Die 71.000 sahen lange Zeit eine von Reifenwechseln unterbrochene Prozession. Vettel steckte nach seinem Stopp hinter Teamkollege Räikkönen, funkte an die Box: „Das ist einfach nur dumm.“Räikkönen wurde von der Box zum Überholenlassen aufgefordert, sträubte sich etwas, ließ Vettel dann doch passieren.
In Runde 45 von 67 kam schließlich Regen, es war dies anfangs aber nur ein fleckenweises Tröpfeln. Die Strecke wurde rutschiger – für den bis dahin entspannt führenden Vettel ein Verhängnis. Der Lokalmatador rutschte weg und landete via Kiesbett im Reifenstapel. Out, verzweifelte Schläge auf das Lenkrad.
Es ging drunter und drüber: Mercedes vergeigte bei Bottas einen panischen Reifenwechsel, Räikkönen wechselte ebenfalls, so lag Hamilton hinter dem Safety Car unverhofft in Führung. Der Brite war auf halbem Weg in die Box wieder auf die Strecke abgebogen. Bottas überholte Hamilton nach dem Abschied des Safety Car, der fünffache Weltmeister holte sich die Führung zurück.
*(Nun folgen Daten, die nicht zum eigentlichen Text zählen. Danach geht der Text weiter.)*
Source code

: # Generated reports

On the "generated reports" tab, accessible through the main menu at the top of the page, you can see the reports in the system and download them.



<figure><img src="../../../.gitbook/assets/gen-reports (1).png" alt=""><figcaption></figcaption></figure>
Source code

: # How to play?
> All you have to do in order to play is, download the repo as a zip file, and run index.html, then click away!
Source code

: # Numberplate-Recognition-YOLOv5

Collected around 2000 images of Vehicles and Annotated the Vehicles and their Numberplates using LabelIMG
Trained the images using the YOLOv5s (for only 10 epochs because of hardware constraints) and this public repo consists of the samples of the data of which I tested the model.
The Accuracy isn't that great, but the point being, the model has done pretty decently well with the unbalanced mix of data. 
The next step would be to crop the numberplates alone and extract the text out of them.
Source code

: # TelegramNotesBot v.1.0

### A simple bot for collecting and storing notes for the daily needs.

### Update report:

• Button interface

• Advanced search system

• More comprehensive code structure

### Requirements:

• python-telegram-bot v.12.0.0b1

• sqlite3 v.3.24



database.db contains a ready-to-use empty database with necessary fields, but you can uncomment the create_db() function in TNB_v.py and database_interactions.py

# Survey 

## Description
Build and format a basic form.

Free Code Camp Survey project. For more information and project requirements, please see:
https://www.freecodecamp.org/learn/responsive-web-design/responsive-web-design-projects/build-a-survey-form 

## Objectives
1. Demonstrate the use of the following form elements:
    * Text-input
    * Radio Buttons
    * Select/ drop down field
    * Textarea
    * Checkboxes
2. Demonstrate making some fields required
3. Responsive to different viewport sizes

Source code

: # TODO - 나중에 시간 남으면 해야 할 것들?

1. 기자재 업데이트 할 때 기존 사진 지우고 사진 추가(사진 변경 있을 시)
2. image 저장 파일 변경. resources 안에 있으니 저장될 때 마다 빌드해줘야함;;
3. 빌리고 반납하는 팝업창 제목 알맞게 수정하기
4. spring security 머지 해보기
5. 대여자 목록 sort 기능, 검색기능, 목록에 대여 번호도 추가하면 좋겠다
Mercedes fuhr den Doppelsieg nach Hause, Hamilton übernahm 17 Punkte vor Vettel die WM-Führung und sagte: „Du musst immer daran glauben.“Der Deutsche analysierte trocken: „Ich habe es weggeworfen, ganz klar. Ich war ein wenig zu spät dran.“
Nach Rennende wurde Hamilton für sein Manöver in der Boxeneinfahrt vor die Stewards zitiert, kam aber mit einer Ermahnung davon. (schau)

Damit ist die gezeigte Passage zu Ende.